Knowing is not Enough
It is good to rub, and polish our brain against that of others.
– Michel Eyquem de Montaigne
Garnered through learning, experience, perceiving and discovering, we all have a breadth and depth of knowledge accrued throughout a lifetime. The extent to which we have knowledge about, and learned to do certain things is clearly the end result of a multiplicity of inputs. And it is at times puzzling as to where, when or how we have come to know what we know. The recollection of facts, details, and experiences from the recesses of our memories often serves us well day to day, even if only to net completing the daily crossword, being first to answer a Jeopardy question or winning a game of Trivial Pursuit. Demonstrating our possession of obscure or inconsequential knowledge or capabilities can by times be down right dazzling to others, if not ourselves. And we've all met the insufferable know-it-all or the person who never forgets anything, ever … but at the end of the day, knowing is not enough!

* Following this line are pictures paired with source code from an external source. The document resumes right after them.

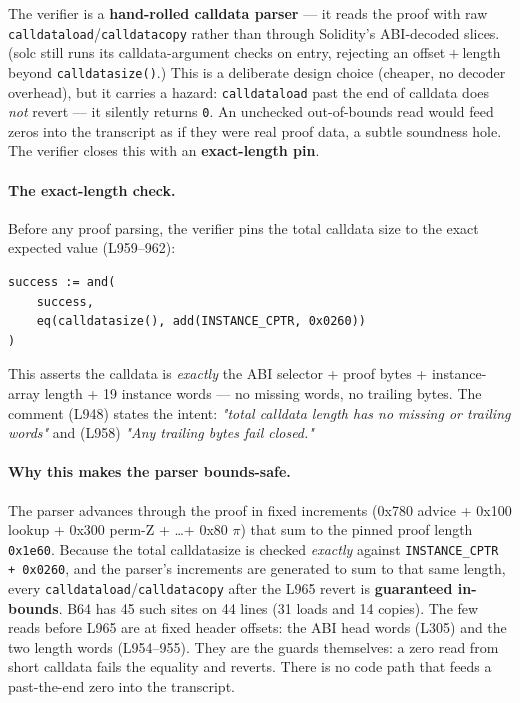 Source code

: The verifier is a \textbf{hand-rolled calldata parser} --- it reads
the proof with raw \texttt{calldataload}/\texttt{calldatacopy}
rather than through Solidity's ABI-decoded slices. (solc still runs its
calldata-argument checks on entry, rejecting an offset${}+{}$length
beyond \texttt{calldatasize()}.) This is a deliberate design
choice (cheaper, no decoder overhead), but it carries a hazard:
\texttt{calldataload} past the end of calldata does \emph{not}
revert --- it silently returns \texttt{0}. An unchecked
out-of-bounds read would feed zeros into the transcript as if they
were real proof data, a subtle soundness hole. The verifier closes
this with an \textbf{exact-length pin}.

\paragraph{The exact-length check.} Before any proof parsing, the
verifier pins the total calldata size to the exact expected value
(L959--962):
\begin{lstlisting}[style=yul]
success := and(
    success,
    eq(calldatasize(), add(INSTANCE_CPTR, 0x0260))
)
\end{lstlisting}
This asserts the calldata is \emph{exactly} the ABI selector +
proof bytes + instance-array length + 19 instance words --- no
missing words, no trailing bytes. The comment (L948) states the
intent: \emph{"total calldata length has no missing or trailing
words"} and (L958) \emph{"Any trailing bytes fail closed."}

\paragraph{Why this makes the parser bounds-safe.} The parser
advances through the proof in fixed increments (0x780 advice +
0x100 lookup + 0x300 perm-Z + \ldots + 0x80 $\pi$) that sum to
the pinned proof length \texttt{0x1e60}. Because the total
calldatasize is checked \emph{exactly} against
\texttt{INSTANCE\_\allowbreak{}CPTR + 0x0260}, and the parser's increments are
generated to sum to that same length, every
\texttt{calldataload}/\texttt{calldatacopy} after the L965 revert is
\textbf{guaranteed in-bounds}. B64 has 45 such sites on 44 lines
(31 loads and 14 copies). The few reads before L965 are at fixed
header offsets: the ABI head words (L305) and the two length words
(L954--955). They are the guards themselves: a zero read from short
calldata fails the equality and reverts. There is no code path that
feeds a past-the-end zero into the transcript.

Epistemology or the study of knowledge is primarily concerned with aspects of knowing that and knowing how. Over the years, how we come to know and use knowledge in nursing has been examined by many nurse theorists, educators and researchers. In 1978, Carper (1978) published a seminal paper on the "ways of knowing" in nursing. This treatise identified four essential ways of knowing – personal, empirical, aesthetic, and ethical. Although initially introduced to this piece some 30 years ago, I have had cause to periodically revisit the ideas she raised about ways of knowing; most recently, positing the possible existence and influence of a domain of technological knowing in nursing practice (Nagle and Yetman 2009).

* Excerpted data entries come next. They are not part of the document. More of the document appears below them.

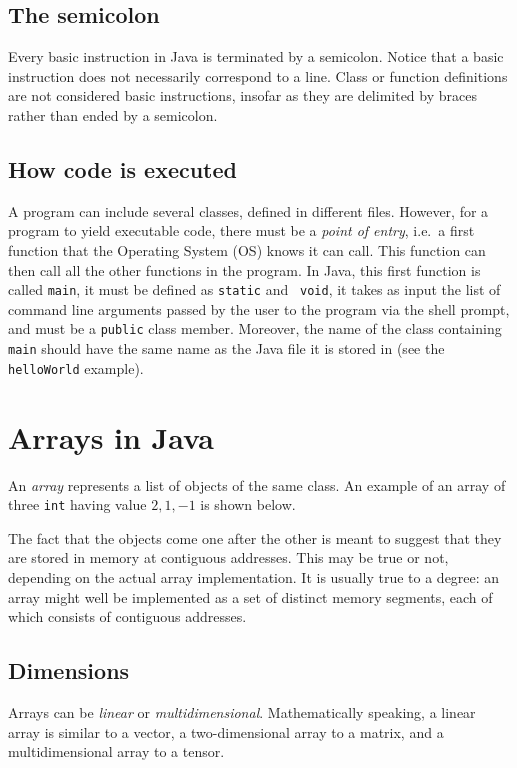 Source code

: \documentclass[a4paper]{book}
\theoremstyle{changebreak}                %
\begin{document}
\subsection{The semicolon}
Every basic instruction in Java is terminated
by a semicolon.\index{;} Notice that a basic
instruction does not necessarily correspond to a line. Class or
function definitions are not considered basic instructions, insofar as
they are delimited by braces rather than ended by a semicolon.

\subsection{How code is executed}
A program can include several classes, defined in different
files. However, for a program to yield executable
code, there must be a {\it point of
  entry}, i.e.~a first function that the
Operating System (OS) knows it can
call. This function can then call all the other functions in the
program. In Java, this first function is called {\tt main}, it must be defined as {\tt static} and {\tt
  void}, it takes as input the list of command line
arguments passed by the user to the program via the shell
prompt, and must be a {\tt public} class
member. Moreover, the name of the class containing
{\tt main} should have the same name as the Java file it
is stored in (see the {\tt helloWorld} example).

\section{Arrays in Java}
\label{s:java:array}
An {\it array} represents a list of objects
of the same class. An example of an array of three {\tt int} having
value $2,1,-1$ is shown below.
\begin{center}
\end{center}
The fact that the objects come one after the other is meant to suggest
that they are stored in memory at contiguous addresses. This may be
true or not, depending on the actual array implementation. It is
usually true to a degree: an array might well be implemented as a set
of distinct memory segments, each of which consists of contiguous
addresses. 

\subsection{Dimensions}
Arrays can be {\it linear} or {\it
  multidimensional}. Mathematically
speaking, a linear array is similar to a vector, a
two-dimensional array to a
matrix, and a multidimensional array to a
tensor.
\end{document}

But as important if not more so than how we know what we know, is what we do with that knowledge. In professional realms, practice knowledge and expertise can be of significant benefit: optimizing outcomes, advocating and advancing policy, extending knowledge or inspiring others to pursue its attainment.
At the heart of epistemology in nursing are concepts such as knowledge translation, knowledge transfer, knowledge exchange, knowledge brokering, and knowledge or evidence-informed practice. Over the years, the terms knowledge transfer, knowledge exchange or research utilization have been commonly, at times interchangeably, used to describe the process of moving knowledge from researchers to users. Today, the phrase knowledge translation is mostly used among Canadian health disciplines to capture all of the steps from knowledge creation to its application in practice. Use of this broader term has been largely driven by the Canadian Institutes of Health Research (CIHR) advancing this definition of knowledge translation: a dynamic and iterative process that includes synthesis, dissemination, exchange and ethically-sound application of knowledge to improve the health of Canadians, provide more effective health services and products and strengthen the health care system (CIHR 2015). For those readers interested in achieving greater clarity of the distinctions between these terms, I refer you to Graham and colleagues (2006) among others who are far more erudite in the knowledge translation space than myself. What I do know from my own work is that there is much yet to be understood as to what processes, supports, and strategies most effectively ensure the instillation and use of new knowledge.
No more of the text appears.